Monday, October 20, 2008

Quick Links Monday and A Modest Proposal : Open Thread

Still trying to catch up with something, but here are three quick links to things folks sent me over the weekend (and one that appeared just today). UPDATE: Yes, yes, yes, this first entry is a parody. My bad for not knowing that wouldn't be obvious:

1. Damien Hirst sets new auction record with ‘Investment Banker in Formaldehyde' [h/t SDP]
A piece of art by Damien Hirst has set the new record for a single item at auction. The piece entitled ‘Oh Shit’ fetched £2.3bn after frantic bidding by an anonymous investor. The work, which features a Merrill Lynch employee suspended in a tank of formaldehyde secured the highest price yet paid for a single piece of banking history. [...] Meanwhile, Hirst’s agent said he was delighted at the amount raised by the sale of his latest work. ‘Although we’re a bit worried about where he should deposit the cheque.’
2. Late Bloomers: Why do we equate genius with precocity? [h/t E.H.]
Genius, in the popular conception, is inextricably tied up with precocity—doing something truly creative, we’re inclined to think, requires the freshness and exuberance and energy of youth. Orson Welles made his masterpiece, “Citizen Kane,” at twenty-five. Herman Melville wrote a book a year through his late twenties, culminating, at age thirty-two, with “Moby-Dick.” Mozart wrote his breakthrough Piano Concerto No. 9 in E-Flat-Major at the age of twenty-one. In some creative forms, like lyric poetry, the importance of precocity has hardened into an iron law. How old was T. S. Eliot when he wrote “The Love Song of J. Alfred Prufrock” (“I grow old . . . I grow old”)? Twenty-three. “Poets peak young,” the creativity researcher James Kaufman maintains. Mihály Csíkszentmihályi, the author of “Flow,” agrees: “The most creative lyric verse is believed to be that written by the young.” According to the Harvard psychologist Howard Gardner, a leading authority on creativity, “Lyric poetry is a domain where talent is discovered early, burns brightly, and then peters out at an early age.”

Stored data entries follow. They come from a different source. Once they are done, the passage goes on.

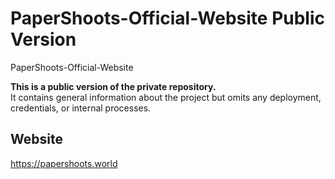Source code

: # PaperShoots-Official-Website Public Version

PaperShoots-Official-Website

**This is a public version of the private repository.**  
It contains general information about the project but omits any deployment, credentials, or internal processes.



## Website
https://papershoots.world


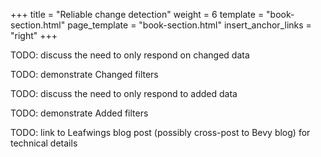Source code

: +++
title = "Reliable change detection"
weight = 6
template = "book-section.html"
page_template = "book-section.html"
insert_anchor_links = "right"
+++

TODO: discuss the need to only respond on changed data

TODO: demonstrate Changed filters

TODO: discuss the need to only respond to added data

TODO: demonstrate Added filters

TODO: link to Leafwings blog post (possibly cross-post to Bevy blog) for technical details
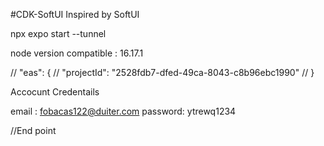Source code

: #CDK-SoftUI
Inspired by SoftUI

npx expo start --tunnel

node version compatible : 16.17.1

<!-- eas build -p android --profile preview -->

// "eas": {
// "projectId": "2528fdb7-dfed-49ca-8043-c8b96ebc1990"
// }

<!-- Sentry.io -->

Accocunt Credentails

email : fobacas122@duiter.com
password: ytrewq1234

<!-- Commented code of Background Service  Home.tsx-->

  <!-- BackgroundFetch.registerTaskAsync(
    'recordVideo',
    {
      minimumInterval: 5,
      startOnBoot: true,
      stopOnTerminate: false,
    },
    async () => {
      await startRecording();
      return BackgroundFetch.Result.NewData;
    },
  );

  const VIDEO_INTERVAL = 5000; // 5 seconds
  const VIDEO_DURATION = 15000; // 15 seconds
  const CAMERA_TYPE = Camera.Constants.Type?.front;
  const CAMERA_QUALITY = Camera.Constants.VideoQuality['480p'];

  async function startRecording() {
    console.log('Inside Start Recording');
    const camera = await Camera.getAvailableCameraTypesAsync();
    if (camera.includes(CAMERA_TYPE)) {
      const cameraPermission = await Camera.getCameraPermissionsAsync();
      if (cameraPermission.granted) {
        const cameraInstance = await Camera.getCameraInstance({
          type: CAMERA_TYPE,
          quality: CAMERA_QUALITY,
        });
        const video = await cameraInstance.recordAsync({
          maxDuration: VIDEO_DURATION,
        });
        console.log('============Video========================');
        console.log(video);
        console.log('====================================');
        const fileUri = video.uri;
        await FileSystem.moveAsync({
          from: fileUri,
          to: `${FileSystem.cacheDirectory}/video-${Date.now()}.mp4`,
        });
      }
    }
  }

  TaskManager.defineTask('recordVideo', async () => {
    console.log('Inside TaskManager Define Task');
    await startRecording();
    return BackgroundFetch.BackgroundFetchResult.NewData;
  });

  BackgroundFetch.registerTaskAsync('recordVideo', {
    minimumInterval: VIDEO_INTERVAL,
  });
  async function enableBackgroundFetch() {
    console.log('Inside TaskManager Enable Fetch');
    await BackgroundFetch.setMinimumIntervalAsync(VIDEO_INTERVAL);
  }
  enableBackgroundFetch(); -->

<!-- Driver ID
04bb0098-2ce6-41d2-a7b7-e33fbef7f1ac -->

//End point

<!-- Request the Vedios -->
<!-- https://spark-v2-fun.azurewebsites.net/api/RequestVideoMerging?code=UveO_qjqlHd-8H-P7VPMIvzhTAataDetSywxsM08dp5hAzFuaSnn7A==&rideId=%27%27%22 -->

<!-- Get Vedios -->
<!-- https://spark-v2-fun.azurewebsites.net/api/GetRideDetails?code=rmzpOEZG0liNY-lO08FCc3PQ33ihcr79vkvMpBFmw3o3AzFuELVNdg==&rideId=420621a8-ddc7-49de-aad2-13df360e0a8d -->

<!-- //
https://spark-v2-fun.azurewebsites.net/api/GetVideosForRide?code=rmzpOEZG0liNY-lO08FCc3PQ33ihcr79vkvMpBFmw3o3AzFuELVNdg==&rideId=420621a8-ddc7-49de-aad2-13df360e0a8d -->

<!-- api/RequestVideoMerging?ride=lkjhlkjhlkj&status=dfd -->

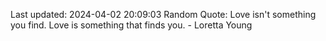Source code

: Last updated: 2024-04-02 20:09:03
Random Quote: Love isn't something you find. Love is something that finds you. - Loretta Young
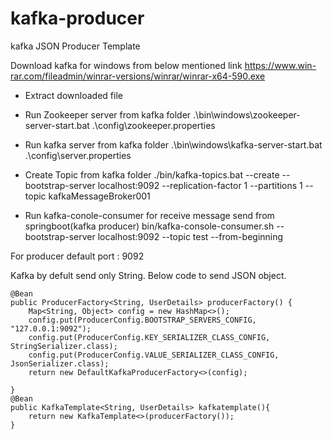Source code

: # kafka-producer
kafka JSON Producer Template 

Download kafka for windows from below mentioned link
https://www.win-rar.com/fileadmin/winrar-versions/winrar/winrar-x64-590.exe

- Extract downloaded file
- Run Zookeeper server from kafka folder
.\bin\windows\zookeeper-server-start.bat .\config\zookeeper.properties

- Run kafka server from kafka folder
.\bin\windows\kafka-server-start.bat .\config\server.properties

- Create Topic from kafka folder
./bin/kafka-topics.bat --create --bootstrap-server localhost:9092 --replication-factor 1 --partitions 1 --topic kafkaMessageBroker001

- Run kafka-conole-consumer for receive message send from springboot(kafka producer)
bin/kafka-console-consumer.sh --bootstrap-server localhost:9092 --topic test --from-beginning

For producer default port : 9092


Kafka by defult send only String.
Below code to send JSON object.

	@Bean
	public ProducerFactory<String, UserDetails> producerFactory() {
		Map<String, Object> config = new HashMap<>();
		config.put(ProducerConfig.BOOTSTRAP_SERVERS_CONFIG, "127.0.0.1:9092");
		config.put(ProducerConfig.KEY_SERIALIZER_CLASS_CONFIG, StringSerializer.class);
		config.put(ProducerConfig.VALUE_SERIALIZER_CLASS_CONFIG, JsonSerializer.class);
		return new DefaultKafkaProducerFactory<>(config);

	}
	@Bean
	public KafkaTemplate<String, UserDetails> kafkatemplate(){
		return new KafkaTemplate<>(producerFactory());
	}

A few years ago, an economist at the University of Chicago named David Galenson decided to find out whether this assumption about creativity was true.[...] There is no evidence, Galenson concluded, for the notion that lyric poetry is a young person’s game. Some poets do their best work at the beginning of their careers. Others do their best work decades later. [...]

The examples that Galenson could not get out of his head, however, were Picasso and Cézanne. He was an art lover, and he knew their stories well. Picasso was the incandescent prodigy. His career as a serious artist began with a masterpiece, “Evocation: The Burial of Casagemas,” produced at age twenty. In short order, he painted many of the greatest works of his career—including “Les Demoiselles d’Avignon,” at the age of twenty-six. Picasso fit our usual ideas about genius perfectly.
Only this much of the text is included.